United States District Court, D. Maryland

May 10, 2016

ROBERT D. THOMPSON, Plaintiff,
v.
UNITED STATES OF AMERICA, Defendant.

MEMORANDUM OPINION

Richard D. Bennett, United States District Judge

This pro se action is the second such action filed by Plaintiff Robert D. Thompson (“Plaintiff” or “Mr. Thompson”) regarding a terminated contract with the United States Naval Academy Athletic Association. In the first action, Thompson v. Naval Academy Athletic Association, Civ. A. No. RDB-12-2676, Mr. Thompson brought suit against the Naval Academy Athletic Association (the “NAAA), alleging that the NAAA breached a written contract between the parties by terminating said contract prior to the expiration of the three-year term.[1] On December 19, 2014, this Court granted summary judgment holding that the NAAA breached the contract to the extent that it terminated the agreement without the stipulated 180-day written notice. Thompson v. Naval Academy Athletic Ass’n, Civ. A. No. RDB-12-2676, 2014 WL 7240054 (D. Md. Dec. 19, 2014). As such, this Court awarded Mr. Thompson $120, 085.48, which represented the damages accrued during the notice period, but denied any additional award of damages. Id. at *4.
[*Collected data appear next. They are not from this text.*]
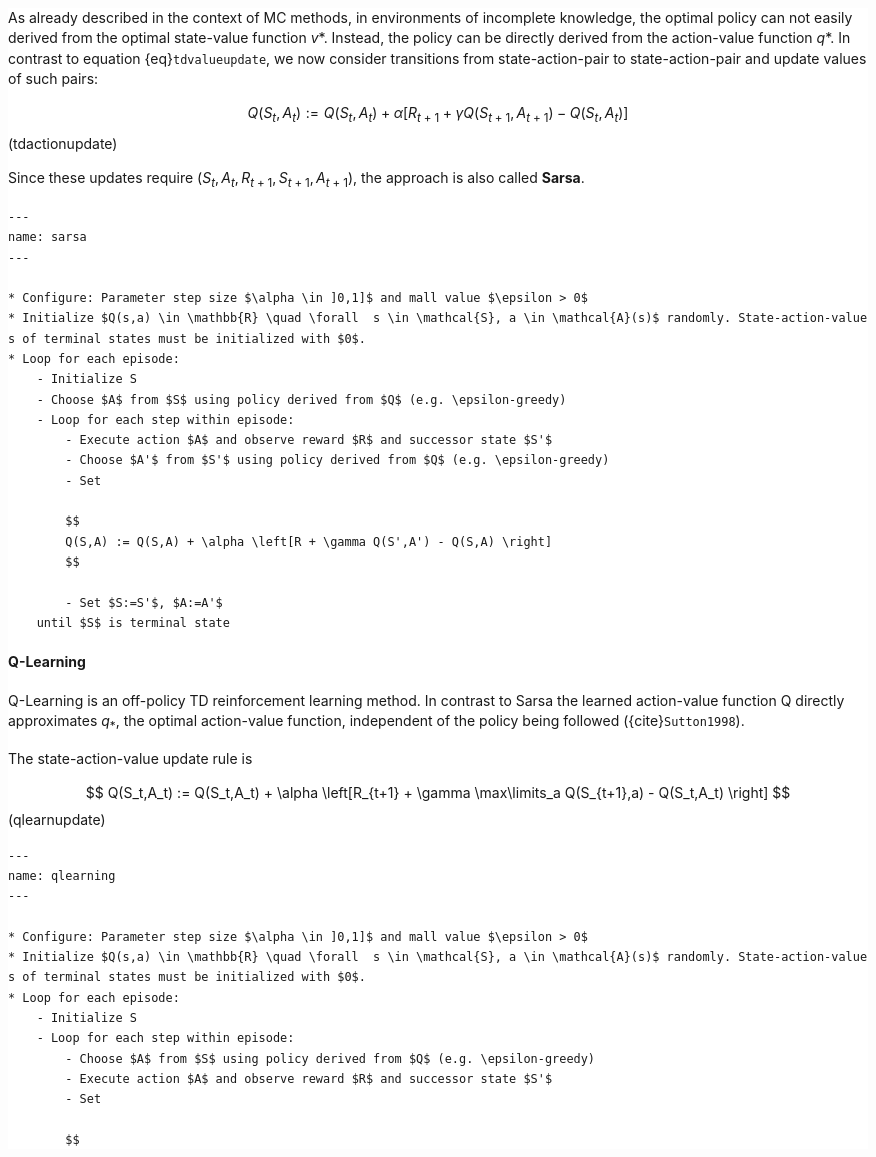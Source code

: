 As already described in the context of MC methods, in environments of incomplete knowledge, the optimal policy can not easily derived from the optimal state-value function $v*$. Instead, the policy can be directly derived from the action-value function $q*$. In contrast to equation {eq}`tdvalueupdate`, we now consider transitions from state-action-pair to state-action-pair and update values of such pairs:

$$
Q(S_t,A_t) := Q(S_t,A_t) + \alpha \left[R_{t+1} + \gamma Q(S_{t+1},A_{t+1}) - Q(S_t,A_t) \right]
$$ (tdactionupdate)
 
Since these updates require $(S_t,A_t,R_{t+1},S_{t+1},A_{t+1})$, the approach is also called **Sarsa**.


```{admonition} Sarsa: On-policy TD control for estimating $Q \sim q_*$
---
name: sarsa
---

* Configure: Parameter step size $\alpha \in ]0,1]$ and mall value $\epsilon > 0$
* Initialize $Q(s,a) \in \mathbb{R} \quad \forall  s \in \mathcal{S}, a \in \mathcal{A}(s)$ randomly. State-action-values of terminal states must be initialized with $0$.
* Loop for each episode:
    - Initialize S
	- Choose $A$ from $S$ using policy derived from $Q$ (e.g. \epsilon-greedy)
	- Loop for each step within episode:
		- Execute action $A$ and observe reward $R$ and successor state $S'$
		- Choose $A'$ from $S'$ using policy derived from $Q$ (e.g. \epsilon-greedy)
		- Set
		 
		$$
		Q(S,A) := Q(S,A) + \alpha \left[R + \gamma Q(S',A') - Q(S,A) \right]
		$$
		
		- Set $S:=S'$, $A:=A'$
	until $S$ is terminal state
```

#### Q-Learning

Q-Learning is an off-policy TD reinforcement learning method. In contrast to Sarsa the learned action-value function Q directly approximates $q_*$, the optimal action-value function, independent of the policy being followed ({cite}`Sutton1998`).  

The state-action-value update rule is

$$
Q(S_t,A_t) := Q(S_t,A_t) + \alpha \left[R_{t+1} + \gamma \max\limits_a Q(S_{t+1},a) - Q(S_t,A_t) \right]
$$ (qlearnupdate)



```{admonition} Q-Learning: Off-policy TD control for estimating $\pi \sim \pi_*$
---
name: qlearning
---

* Configure: Parameter step size $\alpha \in ]0,1]$ and mall value $\epsilon > 0$
* Initialize $Q(s,a) \in \mathbb{R} \quad \forall  s \in \mathcal{S}, a \in \mathcal{A}(s)$ randomly. State-action-values of terminal states must be initialized with $0$.
* Loop for each episode:
    - Initialize S
	- Loop for each step within episode:
		- Choose $A$ from $S$ using policy derived from $Q$ (e.g. \epsilon-greedy)
		- Execute action $A$ and observe reward $R$ and successor state $S'$
		- Set
		 
		$$
```

[^f1]: *Reinforcement* is just another word for *reward*, hence learning from reinforcements.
In the present action, Mr. Thompson asserts two claims arising from same contract at issue in Thompson v. Naval Academy Athletic Association (the “Contract”). Pursuant to the Federal Tort Claims Act, 28 U.S.C. § 1346(b), he alleges that Defendant United States of America (“Defendant” or “the Government”), through the United States Naval Academy (the “Naval Academy”), committed certain fraudulent misrepresentations to induce him into signing the Contract (Count I). Amended Compl. 11, ECF No. 9-1. These actions were, according to Plaintiff, grossly negligent (Count II). Id. at 12. He seeks damages of $4, 175, 000, in addition to the $120, 085.48 previously awarded. Id.

Currently pending are Defendant’s Motion to Dismiss, or in the alternative, for Summary Judgment (ECF No. 5); Plaintiff’s Motion for Leave to Amend Complaint (ECF No. 9); and Defendant’s Motion to Dismiss the Amended Complaint, or in the alternative, for Summary Judgment (ECF No. 10). The parties’ submissions have been reviewed and no hearing is necessary. See Local Rule 105.6 (D. Md. 2014). For the reasons that follow, Defendant’s Motion to Dismiss, or in the alternative, for Summary Judgment (ECF No. 5) is MOOT;[2] Plaintiff’s Motion for Leave to Amend Complaint (ECF No. 9) is GRANTED;[3]and Defendant’s Motion to Dismiss the Amended Complaint, or in the alternative, for Summary Judgment (ECF No. 10), construed as a Motion to Dismiss, is GRANTED WITH PREJUDICE. Quite simply, this case is essentially identical to an earlier action in which this Court awarded the Plaintiff damages of $120, 085.48 and is procedurally barred. This case is thus DISMISSED WITH PREJUDICE.

BACKGROUND

The background facts of this action were fully set forth in Thompson v. Naval Academy Athletic Association, 2014 WL 7240054, at *1-2. To summarize, Plaintiff Robert Thompson entered into a “Letter Agreement” with the NAAA on October 29, 2010. Id. at *1; Amended Compl. ¶ 12. After a review of the Naval Academy’s financial records revealed that the Contract was not signed by an officer with contracting authority, Commander Justin Francis of the Financial Management Assessment Group recommended that the Contract be terminated. Amend. Compl. ¶¶ 21-23. Mr. Thompson received notice of the termination of the Contract on May 20, 2011. Id. ¶ 18. Through Thompson v. Naval Academy Association, he subsequently sought full payment under the Contract. Id. ¶ 19; see generally Thompson v. Naval Academy Athletic Ass’n, 2014 WL 7240054. As noted supra, this Court determined that the NAAA breached the Contract only to the extent that the NAAA terminated the agreement without 180-day notice. Thompson v. Naval Academy Athletic Ass’n, 2014 WL 7240054, at *3-4. This Court thus awarded Mr. Thompson $120, 085.48 in damages. Id.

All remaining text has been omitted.